In some ways, things couldn’t be worse for the Los Angeles Police Department as it prepares for next month’s Democratic National Convention.
The city’s crime rate and gang activity is rising. Two years into a corruption probe of the downtown Rampart division, four officers face criminal charges and 85 convictions have so far been thrown out due to tainted police testimony. The federal government is threatening to intercede for the department’s “pattern or practice of excessive force, false arrests, and unreasonable search and seizures.”
So it should be no surprise that morale is reportedly low and attrition is rising at the LAPD.
The convention will be held at the downtown Staples Center, the spot where the Lakers won the national championship June 19 and where revelers outside the hall torched cars, set bonfires and looted businesses. Police Chief Bernard Parks, who was at the game in plainclothes, has been criticized for failing to send in his officers sooner to quell the disruption. Critics say he feared that another televised altercation would make his force look bad.
“Everybody’s looking at the LAPD,” said Sherry Bebitch Jeffe, a leading political analyst and professor at the Claremont Graduate University.
The threat of federal intervention in the department “without question” played in the department decision to give the Lakers revelers room to rampage after the victory, Jeffe said. The question now is whether the same will happen at the convention. At issue, she said, is “whether or not everything hanging over the department … will create some hesitation.”
The test for the LAPD is how it will handle the upcoming confrontation.

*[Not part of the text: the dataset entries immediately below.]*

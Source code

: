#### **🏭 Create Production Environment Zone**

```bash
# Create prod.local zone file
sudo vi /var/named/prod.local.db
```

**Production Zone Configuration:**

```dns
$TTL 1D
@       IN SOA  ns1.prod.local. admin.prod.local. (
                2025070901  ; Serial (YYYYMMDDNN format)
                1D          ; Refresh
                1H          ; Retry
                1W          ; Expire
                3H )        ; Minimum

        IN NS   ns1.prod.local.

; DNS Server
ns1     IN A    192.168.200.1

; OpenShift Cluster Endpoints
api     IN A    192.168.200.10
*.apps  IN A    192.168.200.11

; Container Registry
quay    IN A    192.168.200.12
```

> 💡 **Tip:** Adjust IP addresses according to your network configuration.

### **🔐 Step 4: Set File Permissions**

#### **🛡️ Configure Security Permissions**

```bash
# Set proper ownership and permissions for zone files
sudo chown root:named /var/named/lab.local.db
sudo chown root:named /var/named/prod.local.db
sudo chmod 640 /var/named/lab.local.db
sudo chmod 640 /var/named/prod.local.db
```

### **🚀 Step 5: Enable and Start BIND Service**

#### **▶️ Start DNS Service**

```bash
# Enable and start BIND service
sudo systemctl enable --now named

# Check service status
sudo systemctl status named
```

‘No-Win Situation’ “It’s a no-win situation for the police,” Geoffrey Garfield, the spokesman for the officers union, the Police Protective League, said of the upcoming convention. “They’re damned if they do and they’re damned if they don’t.”
In a letter defending the department’s actions, Parks points out that Los Angeles escaped large-scale riots that have hit some other cities after their teams won sports championships.

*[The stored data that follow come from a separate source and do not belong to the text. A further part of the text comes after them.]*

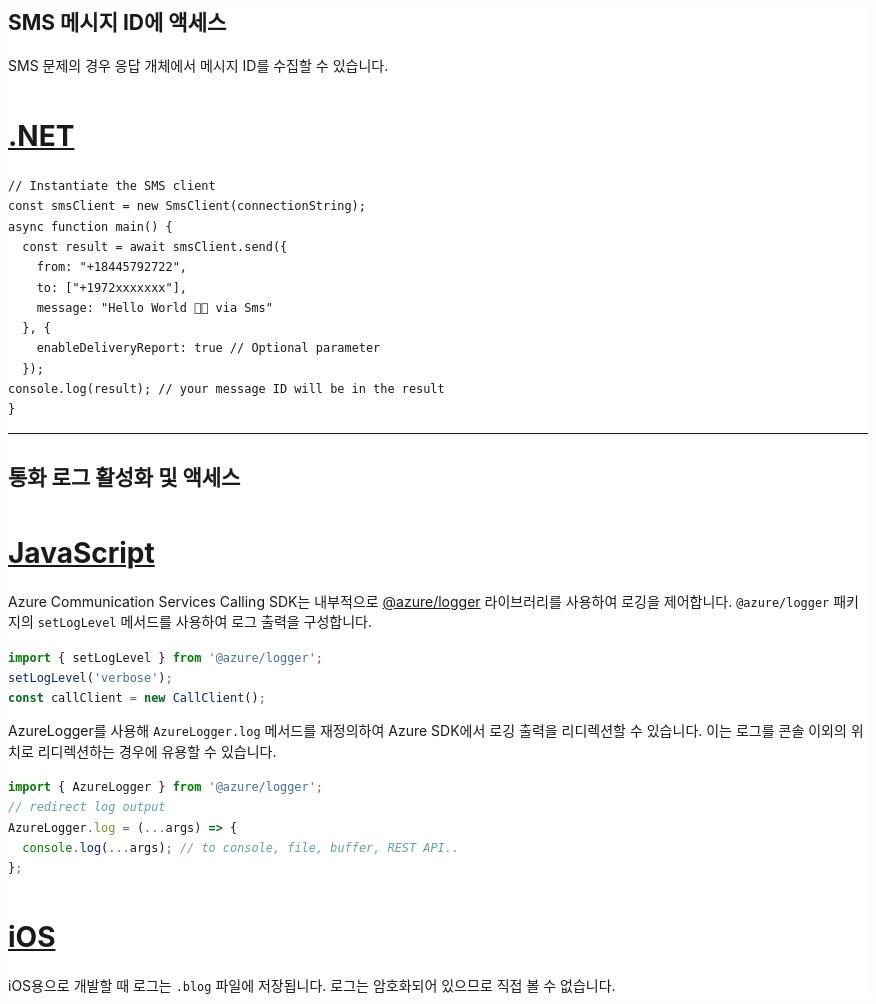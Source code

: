 ## <a name="access-your-sms-message-id"></a>SMS 메시지 ID에 액세스

SMS 문제의 경우 응답 개체에서 메시지 ID를 수집할 수 있습니다.

# <a name="net"></a>[.NET](#tab/dotnet)
```
// Instantiate the SMS client
const smsClient = new SmsClient(connectionString);
async function main() {
  const result = await smsClient.send({
    from: "+18445792722",
    to: ["+1972xxxxxxx"],
    message: "Hello World 👋🏻 via Sms"
  }, {
    enableDeliveryReport: true // Optional parameter
  });
console.log(result); // your message ID will be in the result
}
```
---

## <a name="enable-and-access-call-logs"></a>통화 로그 활성화 및 액세스

# <a name="javascript"></a>[JavaScript](#tab/javascript)

Azure Communication Services Calling SDK는 내부적으로 [@azure/logger](https://www.npmjs.com/package/@azure/logger) 라이브러리를 사용하여 로깅을 제어합니다.
`@azure/logger` 패키지의 `setLogLevel` 메서드를 사용하여 로그 출력을 구성합니다.

```javascript
import { setLogLevel } from '@azure/logger';
setLogLevel('verbose');
const callClient = new CallClient();
```

AzureLogger를 사용해 `AzureLogger.log` 메서드를 재정의하여 Azure SDK에서 로깅 출력을 리디렉션할 수 있습니다. 이는 로그를 콘솔 이외의 위치로 리디렉션하는 경우에 유용할 수 있습니다.

```javascript
import { AzureLogger } from '@azure/logger';
// redirect log output
AzureLogger.log = (...args) => {
  console.log(...args); // to console, file, buffer, REST API..
};
```

# <a name="ios"></a>[iOS](#tab/ios)

iOS용으로 개발할 때 로그는 `.blog` 파일에 저장됩니다. 로그는 암호화되어 있으므로 직접 볼 수 없습니다.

“The vandalism occurred in a small, confined area and was perpetrated by a few revelers. As done that night, the department will always handle spontaneous events with disciplined restraint,” Parks wrote. “Our response may not have won the approval of some, but it was appropriate.”
Parks, who made an appearance at City Hall earlier this year with footage from Seattle of World Trade Organization riots in November, has spent months training his force for everything from college-age protesters to terrorists armed with chemical weapons.
The department is expecting 50,000 people to converge at Staples for the convention, including notables like President Clinton, Vice President Al Gore, former President Carter, as many as 28 state governors, 5,000 delegates and 20,000 media personnel.
In a plan developed in conjunction with the U.S. Secret Service, the Federal Bureau of Investigation, the California Highway Patrol and the Sheriff’s Department, the LAPD had hoped to lower the security risk at the convention by confining protesters to an area far back from the Staples Center.
But last week, a judge weighing a lawsuit filed by the American Civil Liberties Union and other organizations noted the proposed “secured zone” encompasses an area of more than 8 million square feet, a zone that he said weighs heavily on the First Amendment.